『 Z(ジィー)・N(エヌ)・A(エー) 』

桂英太郎

第1話

 その日も彼は、閉ざされた荒野に佇んでいた。

 もうその始まりを忘れかけるくらいに、彼、青年Aは長く実家の自室に閉じ籠っている。つまり世間で云うところの「引きこもり」。最近自分でもそのことに思い当たり、若干の驚きと併せ、否定しようのない己の現実に今更ながら幻滅する。すでに1時間余りの机上作業に疲れ、彼はふと窓の方に目をやる。カーテンから日差しが漏れている。この長い蟄居(ちっきょ)生活の中で、自分だけが地球の自転作用から洩れている気がする。今この部屋ではカレンダーどころか時間そのものも意味を為さない。青年Aはまた目線を戻す。目の前には一台のデスクトップ・パソコン。彼が今、意のままにできるのは、それを使ったネット通信ぐらいのものだ(それもこの2年で大概飽きがきているが)。曲りなりにも「外の世界」へと繋がる、彼に残された唯一の小窓。

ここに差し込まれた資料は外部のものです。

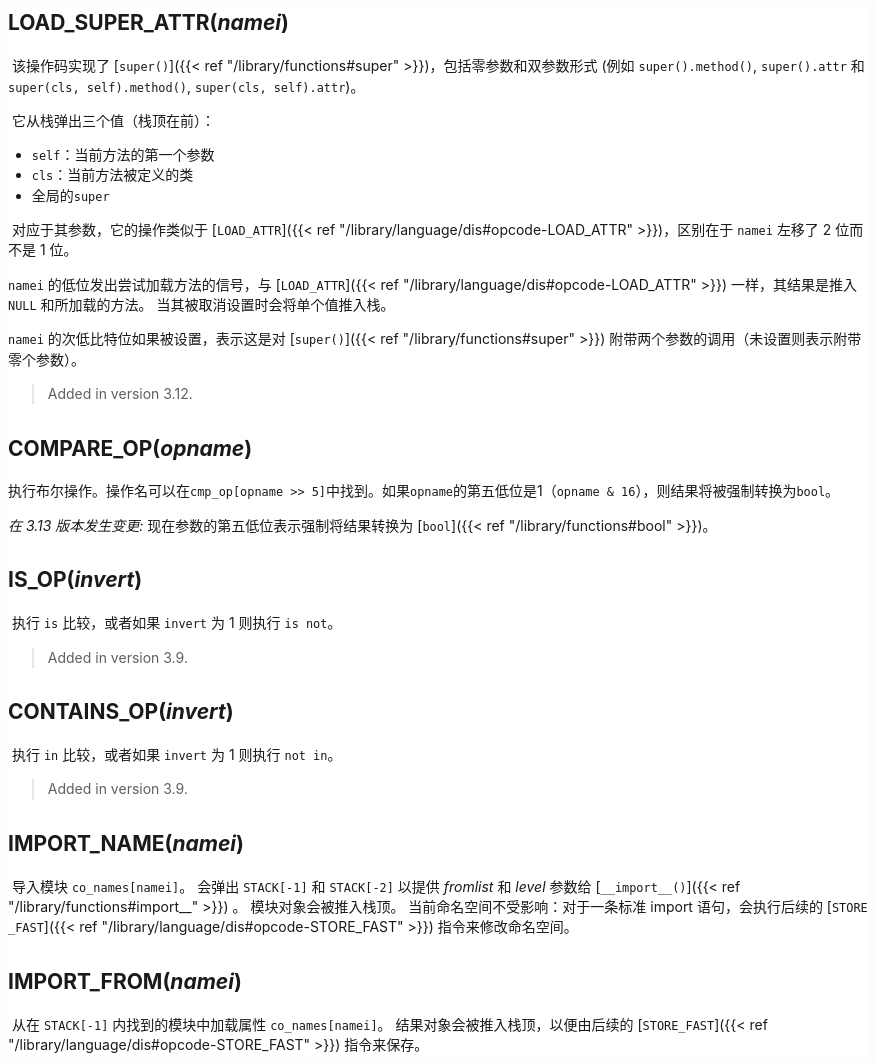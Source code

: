 ## **LOAD_SUPER_ATTR**(*namei*)

​	该操作码实现了 [`super()`]({{< ref "/library/functions#super" >}})，包括零参数和双参数形式 (例如 `super().method()`, `super().attr` 和 `super(cls, self).method()`, `super(cls, self).attr`)。

​	它从栈弹出三个值（栈顶在前）：

- `self`：当前方法的第一个参数
- `cls`：当前方法被定义的类
- 全局的``super``

​	对应于其参数，它的操作类似于 [`LOAD_ATTR`]({{< ref "/library/language/dis#opcode-LOAD_ATTR" >}})，区别在于 `namei` 左移了 2 位而不是 1 位。

`namei` 的低位发出尝试加载方法的信号，与 [`LOAD_ATTR`]({{< ref "/library/language/dis#opcode-LOAD_ATTR" >}}) 一样，其结果是推入 `NULL` 和所加载的方法。 当其被取消设置时会将单个值推入栈。

`namei` 的次低比特位如果被设置，表示这是对 [`super()`]({{< ref "/library/functions#super" >}}) 附带两个参数的调用（未设置则表示附带零个参数）。

> Added in version 3.12.
>

## **COMPARE_OP**(*opname*)

​	执行布尔操作。操作名可以在``cmp_op[opname >> 5]``中找到。如果``opname``的第五低位是1（`opname & 16`），则结果将被强制转换为``bool``。

*在 3.13 版本发生变更:* 现在参数的第五低位表示强制将结果转换为 [`bool`]({{< ref "/library/functions#bool" >}})。

## **IS_OP**(*invert*)

​	执行 `is` 比较，或者如果 `invert` 为 1 则执行 `is not`。

> Added in version 3.9.
>

## **CONTAINS_OP**(*invert*)

​	执行 `in` 比较，或者如果 `invert` 为 1 则执行 `not in`。

> Added in version 3.9.
>

## **IMPORT_NAME**(*namei*)

​	导入模块 `co_names[namei]`。 会弹出 `STACK[-1]` 和 `STACK[-2]` 以提供 *fromlist* 和 *level* 参数给 [`__import__()`]({{< ref "/library/functions#import__" >}}) 。 模块对象会被推入栈顶。 当前命名空间不受影响：对于一条标准 import 语句，会执行后续的 [`STORE_FAST`]({{< ref "/library/language/dis#opcode-STORE_FAST" >}}) 指令来修改命名空间。

## **IMPORT_FROM**(*namei*)

​	从在 `STACK[-1]` 内找到的模块中加载属性 `co_names[namei]`。 结果对象会被推入栈顶，以便由后续的 [`STORE_FAST`]({{< ref "/library/language/dis#opcode-STORE_FAST" >}}) 指令来保存。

 世界は突然「ZONBA(ゾンバ)」と呼ばれる奇病に取りつかれた人々に席巻される。「ZONBA」は一見普通の外観だが、知性は欠落し、各々(おのおの)独一の欲求のままに行動する。謂わば魂が抜けた状態。「ZONBA」の見分け方は少し面倒。彼らは眠る時以外瞬きをしない。だから殊更充血した目、そして必要最低限の会話(ほとんど独白)、それで識別するしかない。

「ZONBA」の感染経路ははっきりしない。所謂ゾンビのように噛まれることで「ZONBA」化するわけではない。一説には薬害の噂もあるが、その変化が比較的穏やかな為に気づいた時にはすでに手遅れになっている場合が多い。認知症の一種とも目(もく)されるが実際はよく分かっていない。「ZONBA」の名称自体、当初はネットスラングに過ぎなかった。「ウチのババアがゾンビになった!」に類する書き込みが、或る時期を境に続出したのだ。それでゾンビ・ババアを略して「ZONBA」に落ち着いた次第。

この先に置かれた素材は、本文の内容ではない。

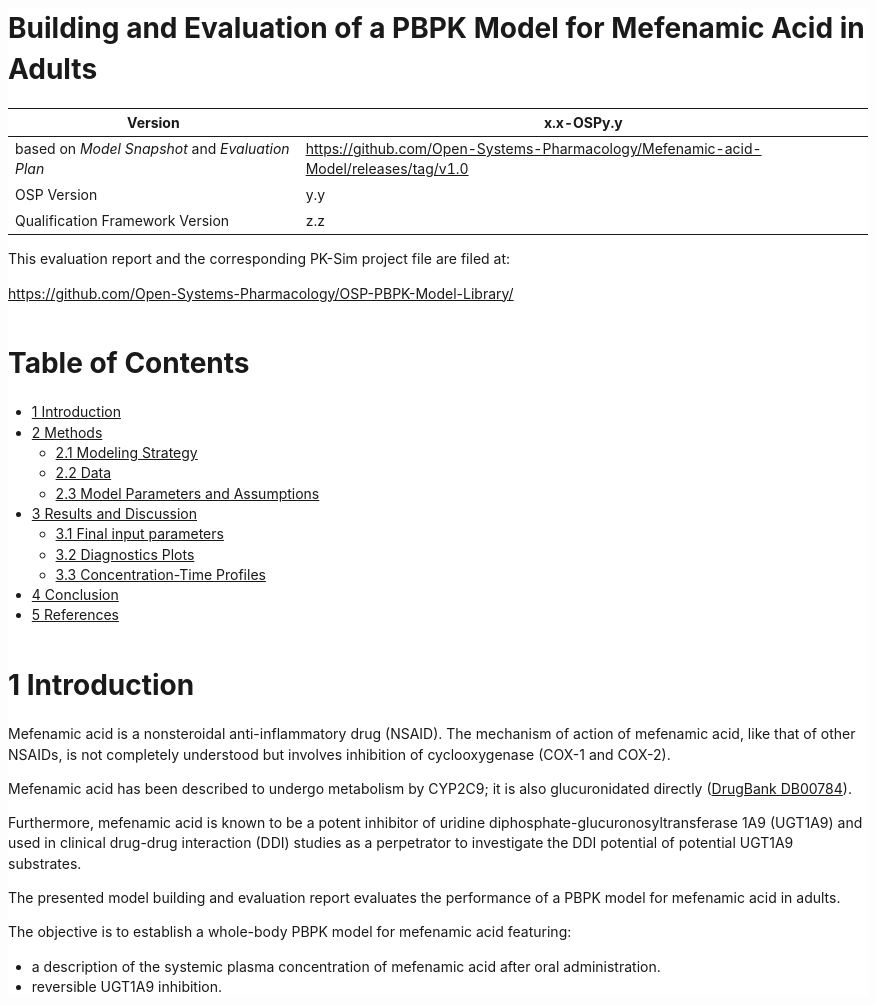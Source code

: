 # Building and Evaluation of a PBPK Model for Mefenamic Acid in Adults





| Version                                         | x.x-OSPy.y                                                   |
| ----------------------------------------------- | ------------------------------------------------------------ |
| based on *Model Snapshot* and *Evaluation Plan* | https://github.com/Open-Systems-Pharmacology/Mefenamic-acid-Model/releases/tag/v1.0 |
| OSP Version                                     | y.y                                                          |
| Qualification Framework Version                 | z.z                                                          |





This evaluation report and the corresponding PK-Sim project file are filed at:

https://github.com/Open-Systems-Pharmacology/OSP-PBPK-Model-Library/
# Table of Contents
  * [1 Introduction](#1-introduction)
  * [2 Methods](#2-methods)
    * [2.1 Modeling Strategy](#21-modeling-strategy)
    * [2.2 Data](#22-data)
    * [2.3 Model Parameters and Assumptions](#23-model-parameters-and-assumptions)
  * [3 Results and Discussion](#3-results-and-discussion)
    * [3.1 Final input parameters](#31-final-input-parameters)
    * [3.2 Diagnostics Plots](#32-diagnostics-plots)
    * [3.3 Concentration-Time Profiles](#33-concentration-time-profiles)
  * [4 Conclusion](#4-conclusion)
  * [5 References](#5-references)
# 1 Introduction
Mefenamic acid is a nonsteroidal anti-inflammatory drug (NSAID). The mechanism of action of mefenamic acid, like that of other NSAIDs, is not completely understood but involves inhibition of cyclooxygenase (COX-1 and COX-2).

Mefenamic acid has been described to undergo metabolism by CYP2C9; it is also glucuronidated directly ([DrugBank DB00784](#5-references)).

Furthermore, mefenamic acid is known to be a potent inhibitor of uridine diphosphate-glucuronosyltransferase 1A9 (UGT1A9) and used in clinical drug-drug interaction (DDI) studies as a perpetrator to investigate the DDI potential of potential UGT1A9 substrates.

The presented model building and evaluation report evaluates the performance of a PBPK model for mefenamic acid in adults.

The objective is to establish a whole-body PBPK model for mefenamic acid featuring:

* a description of the systemic plasma concentration of mefenamic acid after oral administration.
* reversible UGT1A9 inhibition.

「ZONBA」は死んではいない。しかし人間でもない。社会性が全く排除されている。身体感覚もどう機能しているかよく分からない。彼らはひたすら或る欲望だけを満たすために行動する。時にそのことによって身を滅ぼすことになっても。政府は渾沌たる情勢を取り締まる為、急きょ「治安警護法」を成立させ一般人にも逮捕権を与えることにしたが、そのことで都市部では余計に混迷が広がる事態となっている。

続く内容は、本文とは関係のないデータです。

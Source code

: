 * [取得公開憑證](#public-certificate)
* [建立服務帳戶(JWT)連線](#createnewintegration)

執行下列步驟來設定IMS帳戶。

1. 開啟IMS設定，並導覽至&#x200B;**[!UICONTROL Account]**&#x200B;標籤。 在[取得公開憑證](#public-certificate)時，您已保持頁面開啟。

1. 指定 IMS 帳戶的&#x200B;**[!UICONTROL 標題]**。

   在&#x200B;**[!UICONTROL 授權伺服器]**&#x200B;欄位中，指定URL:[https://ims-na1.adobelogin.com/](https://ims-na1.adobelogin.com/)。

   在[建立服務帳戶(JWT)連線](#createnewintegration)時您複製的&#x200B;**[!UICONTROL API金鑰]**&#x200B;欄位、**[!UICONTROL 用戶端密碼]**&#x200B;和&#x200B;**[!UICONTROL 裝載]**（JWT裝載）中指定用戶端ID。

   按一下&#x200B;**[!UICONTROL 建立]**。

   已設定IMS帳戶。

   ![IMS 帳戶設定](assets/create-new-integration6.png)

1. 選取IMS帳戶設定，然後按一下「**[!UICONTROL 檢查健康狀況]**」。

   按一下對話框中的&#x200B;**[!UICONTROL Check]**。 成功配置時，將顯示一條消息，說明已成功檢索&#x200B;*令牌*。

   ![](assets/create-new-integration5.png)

 それはAが思いつきで始めたブログ上の物語。彼自身その後読み返すかどうかさえ怪しい、奇想天外はたまた綻びだらけの幻想譚。彼のブログの数少ない読者の中には、それでも熱心にコメントを寄せてくる者もいる。B子がそうだ。「ゾンビみたいだけど死んではいないってところが新しいですね」その初コメントにAは素直に喜んだ。そしてそれまでネットゲームに費やしていた時間を自制して、今日もそのストーリー製作にのめり込んでいる。